Get yer pencil and paper out and draw the line of flow from the pump to the puck.

a "backflush" in the Gaggia world is simply the act of running a shot against a dead head (Blanking plate).

So when you press the brew button, the flow line is open, all the way from the water bucket, through the pump, through the safety valve, through the expansion valve, through the boiler, through the group head and to the Portafilter. If you (as you insist above) don't believe that to be the case, please explain what magic and woo gets the water into the blanking plate (and by some other magic, back through the group head and through the shut expansion valve).

So, we establish the pathways are open from the portafilter BACK to the boiler.

Well, now go and get some of this cleaning powder or tablets you "backflush" with.

Here is a good example of what happens when descaler meets dirty machines:






It fizzes up. So what does that mean in the gaggia with its arse end blocked off?

Well, that fizz goes up not down, up the group head, up the ginnels, past the expansion valve, into the boiler.....
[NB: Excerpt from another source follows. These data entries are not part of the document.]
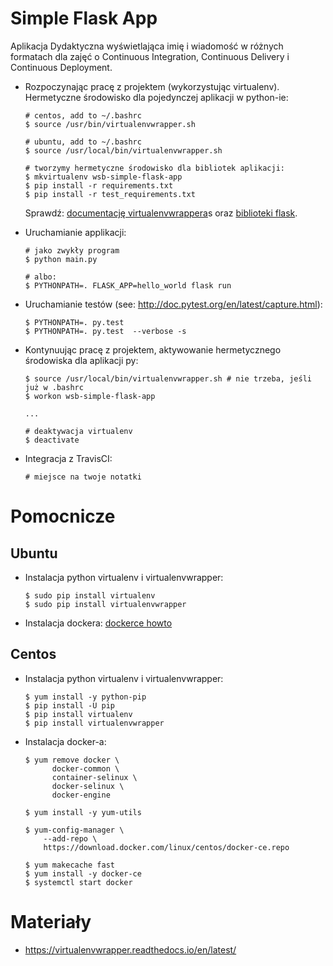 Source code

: # Simple Flask App

Aplikacja Dydaktyczna wyświetlająca imię i wiadomość w różnych formatach dla zajęć
o Continuous Integration, Continuous Delivery i Continuous Deployment.

- Rozpoczynając pracę z projektem (wykorzystując virtualenv). Hermetyczne środowisko dla pojedynczej aplikacji w python-ie:

  ```
  # centos, add to ~/.bashrc
  $ source /usr/bin/virtualenvwrapper.sh

  # ubuntu, add to ~/.bashrc
  $ source /usr/local/bin/virtualenvwrapper.sh

  # tworzymy hermetyczne środowisko dla bibliotek aplikacji:
  $ mkvirtualenv wsb-simple-flask-app
  $ pip install -r requirements.txt
  $ pip install -r test_requirements.txt
  ```

  Sprawdź: [documentację virtualenvwrappera](https://virtualenvwrapper.readthedocs.io/en/latest/command_ref.html)s oraz [biblioteki flask](http://flask.pocoo.org).

- Uruchamianie applikacji:

  ```
  # jako zwykły program
  $ python main.py

  # albo:
  $ PYTHONPATH=. FLASK_APP=hello_world flask run
  ```

- Uruchamianie testów (see: http://doc.pytest.org/en/latest/capture.html):

  ```
  $ PYTHONPATH=. py.test
  $ PYTHONPATH=. py.test  --verbose -s
  ```

- Kontynuując pracę z projektem, aktywowanie hermetycznego środowiska dla aplikacji py:

  ```
  $ source /usr/local/bin/virtualenvwrapper.sh # nie trzeba, jeśli już w .bashrc
  $ workon wsb-simple-flask-app

  ...

  # deaktywacja virtualenv
  $ deactivate
  ```

- Integracja z TravisCI:

  ```
  # miejsce na twoje notatki
  ```


# Pomocnicze

## Ubuntu

- Instalacja python virtualenv i virtualenvwrapper:

  ```
  $ sudo pip install virtualenv
  $ sudo pip install virtualenvwrapper
  ```

- Instalacja dockera: [dockerce howto](https://docs.docker.com/install/linux/docker-ce/ubuntu/)

## Centos

- Instalacja python virtualenv i virtualenvwrapper:

  ```
  $ yum install -y python-pip
  $ pip install -U pip
  $ pip install virtualenv
  $ pip install virtualenvwrapper
  ```

- Instalacja docker-a:

  ```
  $ yum remove docker \
        docker-common \
        container-selinux \
        docker-selinux \
        docker-engine

  $ yum install -y yum-utils

  $ yum-config-manager \
      --add-repo \
      https://download.docker.com/linux/centos/docker-ce.repo

  $ yum makecache fast
  $ yum install -y docker-ce
  $ systemctl start docker
  ```

# Materiały

- https://virtualenvwrapper.readthedocs.io/en/latest/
And you've the other problems of depressurising solution blasting its way through the unit when you turn it off but apparently the expansion valve is this zero static device which acts instantaneously.

Gaggia techs tell you that they see boilers are damaged by "Backflushing". Why ignore them?

Edit: And its not "Coffee in the boiler" thats the issue, The Aluminium boiler has a passive layer which protects the boiler from corrosion and pitting.

It only takes a few molecules (yes, that small) of certain compounds and elements to penetrate this passive layer and begin the process of pitting and corrosion. Look at some pictures of old Gaggia boilers and the pitting they have. Its my bet this is caused by backflushing cleaning agents back into the boiler void and probably why Gaggia don't recommend it.


----------



## DavecUK (Aug 6, 2013)

@Blue_Cafe* Please, please stop,* you are only serving to confuse anyone that's reading all this. Especially true as this is in technical faults general area and not even confined to Gaggia machines area, even then it wouldn't be right..

If you have an E61 mechanical group or *ANY* machine with a solenoid valve *you must backflush it with cleaner from time to time dependent on usage. *More regularly with a solenoid group, if you don't you WILL get problems.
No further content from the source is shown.